Economic activity in the Eighth District has slowed slightly since our previous report. Although manufacturing activity has remained roughly flat, contacts' reports indicate continued softening in the services sector. Retail sales in February and early March declined compared with the same months in 2007. Auto sales remained largely unchanged over the same period. Home sales and residential construction continued to weaken throughout the District, but commercial real estate conditions remained favorable. Overall lending activity at a sample of small and mid-sized banks increased slightly during the first quarter of 2008.
Manufacturing activity has remained steady since our previous report. There was roughly the same number of announcements of plans to open plants and expand operations in the near future as announcements of plans to close plants and reduce operations. Firms in chemical manufacturing and motor vehicle parts manufacturing reported plans to open new facilities in the District and hire workers. A contact in apparel manufacturing reported plans to hire additional workers. In contrast, contacts in furniture manufacturing reported plans to lay off workers. A firm in motor vehicle manufacturing idled production. Firms in wood product manufacturing and transportation equipment manufacturing announced that they will close plants in the District.

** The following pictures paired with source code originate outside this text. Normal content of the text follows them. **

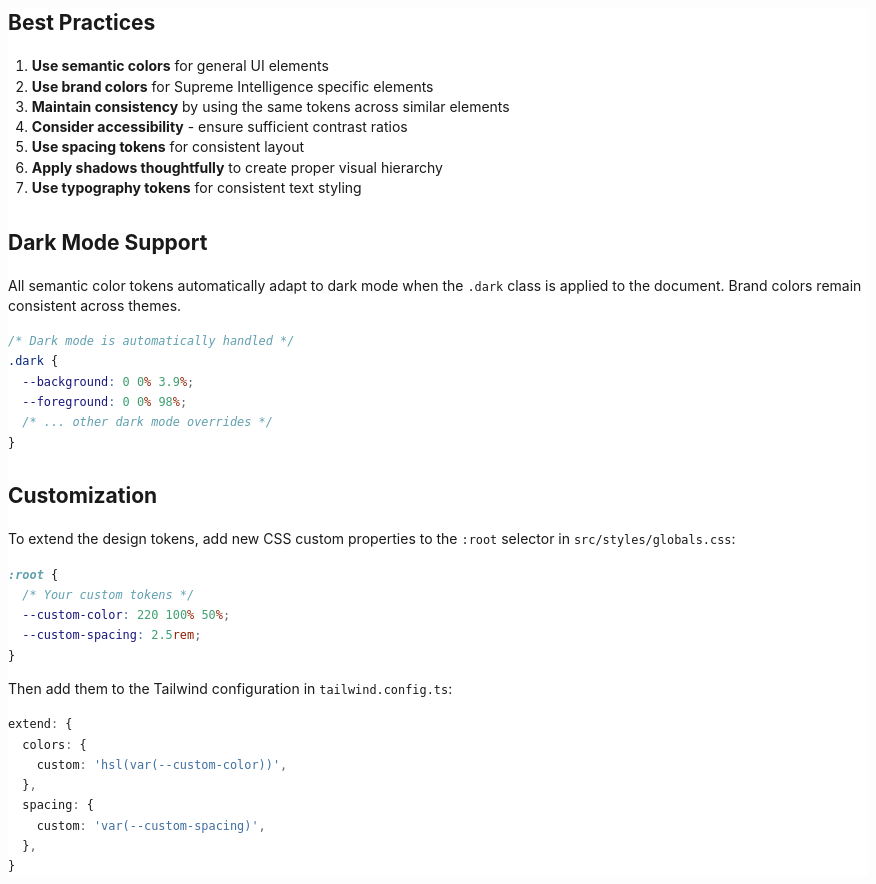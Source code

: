 ## Best Practices

1. **Use semantic colors** for general UI elements
2. **Use brand colors** for Supreme Intelligence specific elements
3. **Maintain consistency** by using the same tokens across similar elements
4. **Consider accessibility** - ensure sufficient contrast ratios
5. **Use spacing tokens** for consistent layout
6. **Apply shadows thoughtfully** to create proper visual hierarchy
7. **Use typography tokens** for consistent text styling

## Dark Mode Support

All semantic color tokens automatically adapt to dark mode when the `.dark` class is applied to the document. Brand colors remain consistent across themes.

```css
/* Dark mode is automatically handled */
.dark {
  --background: 0 0% 3.9%;
  --foreground: 0 0% 98%;
  /* ... other dark mode overrides */
}
```

## Customization

To extend the design tokens, add new CSS custom properties to the `:root` selector in `src/styles/globals.css`:

```css
:root {
  /* Your custom tokens */
  --custom-color: 220 100% 50%;
  --custom-spacing: 2.5rem;
}
```

Then add them to the Tailwind configuration in `tailwind.config.ts`:

```typescript
extend: {
  colors: {
    custom: 'hsl(var(--custom-color))',
  },
  spacing: {
    custom: 'var(--custom-spacing)',
  },
}
```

The District's services sector has continued to soften since our previous report. On the positive side, contacts in business support services and transportation services announced plans to expand facilities and hire additional workers. However, a larger number of firms reported plans to close facilities and lay off workers. Contacts in financial services reported plans to close facilities and lay off a large number of workers; job losses were also reported in educational services and publishing. In addition, general and big box retailers reported sales decreases in February and early March of 2008 compared with the same period in 2007. Auto sales in February and early March were roughly the same compared with a year ago, although smaller dealers experienced some decreases.

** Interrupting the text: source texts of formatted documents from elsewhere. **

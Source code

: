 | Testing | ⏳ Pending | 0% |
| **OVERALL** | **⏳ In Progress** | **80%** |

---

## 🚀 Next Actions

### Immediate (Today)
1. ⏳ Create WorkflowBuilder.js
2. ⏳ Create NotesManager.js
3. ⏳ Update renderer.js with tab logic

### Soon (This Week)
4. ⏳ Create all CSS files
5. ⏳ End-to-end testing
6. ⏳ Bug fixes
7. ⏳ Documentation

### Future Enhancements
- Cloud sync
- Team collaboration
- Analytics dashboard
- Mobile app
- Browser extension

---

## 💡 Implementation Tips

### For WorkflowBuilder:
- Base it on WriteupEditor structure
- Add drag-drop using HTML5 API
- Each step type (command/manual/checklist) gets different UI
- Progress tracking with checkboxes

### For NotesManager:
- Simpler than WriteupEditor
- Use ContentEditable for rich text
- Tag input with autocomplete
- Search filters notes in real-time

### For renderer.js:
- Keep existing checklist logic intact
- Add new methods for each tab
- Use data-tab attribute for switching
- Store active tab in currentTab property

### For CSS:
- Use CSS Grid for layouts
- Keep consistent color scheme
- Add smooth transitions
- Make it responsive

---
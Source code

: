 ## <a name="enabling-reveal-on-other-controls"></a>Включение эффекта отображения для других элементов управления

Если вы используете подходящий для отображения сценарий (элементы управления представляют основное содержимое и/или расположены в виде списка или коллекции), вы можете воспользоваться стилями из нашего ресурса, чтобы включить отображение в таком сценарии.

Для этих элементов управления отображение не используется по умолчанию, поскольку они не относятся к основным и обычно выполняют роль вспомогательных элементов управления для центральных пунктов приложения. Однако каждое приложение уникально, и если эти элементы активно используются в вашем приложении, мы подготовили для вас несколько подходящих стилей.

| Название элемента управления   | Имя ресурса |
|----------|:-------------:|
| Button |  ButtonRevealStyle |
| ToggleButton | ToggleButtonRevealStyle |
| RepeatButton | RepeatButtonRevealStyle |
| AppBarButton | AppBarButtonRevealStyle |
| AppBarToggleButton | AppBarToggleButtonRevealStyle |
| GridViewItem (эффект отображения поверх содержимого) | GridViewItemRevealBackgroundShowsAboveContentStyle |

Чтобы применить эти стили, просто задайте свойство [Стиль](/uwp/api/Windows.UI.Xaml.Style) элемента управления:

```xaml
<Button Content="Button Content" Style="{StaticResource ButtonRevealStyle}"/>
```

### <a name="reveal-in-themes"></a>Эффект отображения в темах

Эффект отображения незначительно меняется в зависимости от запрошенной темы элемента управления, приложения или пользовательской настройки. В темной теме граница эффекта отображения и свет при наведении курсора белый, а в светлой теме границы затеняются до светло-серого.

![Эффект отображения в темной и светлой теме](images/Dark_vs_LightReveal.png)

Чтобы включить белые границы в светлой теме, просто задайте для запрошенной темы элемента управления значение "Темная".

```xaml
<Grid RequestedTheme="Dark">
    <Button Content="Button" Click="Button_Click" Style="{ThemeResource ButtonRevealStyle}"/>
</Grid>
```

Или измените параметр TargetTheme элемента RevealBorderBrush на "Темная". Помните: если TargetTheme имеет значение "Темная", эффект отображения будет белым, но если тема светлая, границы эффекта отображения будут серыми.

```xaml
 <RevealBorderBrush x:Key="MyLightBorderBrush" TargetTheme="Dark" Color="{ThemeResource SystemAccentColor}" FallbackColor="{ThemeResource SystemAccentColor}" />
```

Home sales continued to decline throughout the Eighth District. Compared with the same period in 2007, February 2008 year-to-date home sales were down 17 percent in Memphis, 13 percent in St. Louis, 16 percent in Little Rock, and 14 percent in Louisville. Residential construction also continued to decline throughout the District. February 2008 year-to-date single-family housing permits fell in nearly all District metro areas compared with the same period in 2007. Permits declined 56 percent in Memphis, 32 percent in St. Louis, 20 percent in Little Rock, and 15 percent in Louisville.
Commercial real estate construction is active throughout the District. However, some contacts noted that commercial leasing may be slowing. A contact in northeast Arkansas reported that light commercial construction in general is holding steady and is quite active in some locations. A contact in south central Kentucky reported that the commercial market in the Bowling Green area continues to grow. Commercial contracting contacts in Memphis reported that their business outlook is positive for the next twelve months. A contact reported that commercial real estate leasing in central Arkansas has become sluggish. A contact in Louisville reported that commercial and industrial construction continues at a strong pace, although there have been delays on several large projects.
Total loans outstanding at a sample of small and mid-sized District banks increased 0.5 percent during the first quarter of 2008. Real estate lending, which makes up 74.3 percent of total loans, increased 0.4 percent. Commercial and industrial loans, accounting for 16.7 percent of total loans, increased 0.4 percent. Loans to individuals, accounting for 4.9 percent of total loans, increased 1.5 percent. All other loans, approximately 4.1 percent of total loans, increased 2.1 percent. Over this period, total deposits at these banks fell 2.9 percent.
Total winter wheat acreage in 2008 increased by 23 percent from 2007, and most of each District state's crop was reported to be in fair or better condition in March. However, flooding in many areas of the District toward the end of March caused some winter wheat loss, and damage continues to be assessed in some areas. Farmers in the District reported that they expect to plant 10 percent fewer acres of corn in 2008 than in 2007. Similarly, they expect to plant 22 percent fewer acres of sorghum, 30 percent fewer acres of cotton, and 3 percent fewer acres of tobacco than last year. In contrast, they anticipate planting 15 percent more acres of soybeans than last year and 1 percent more acres of rice.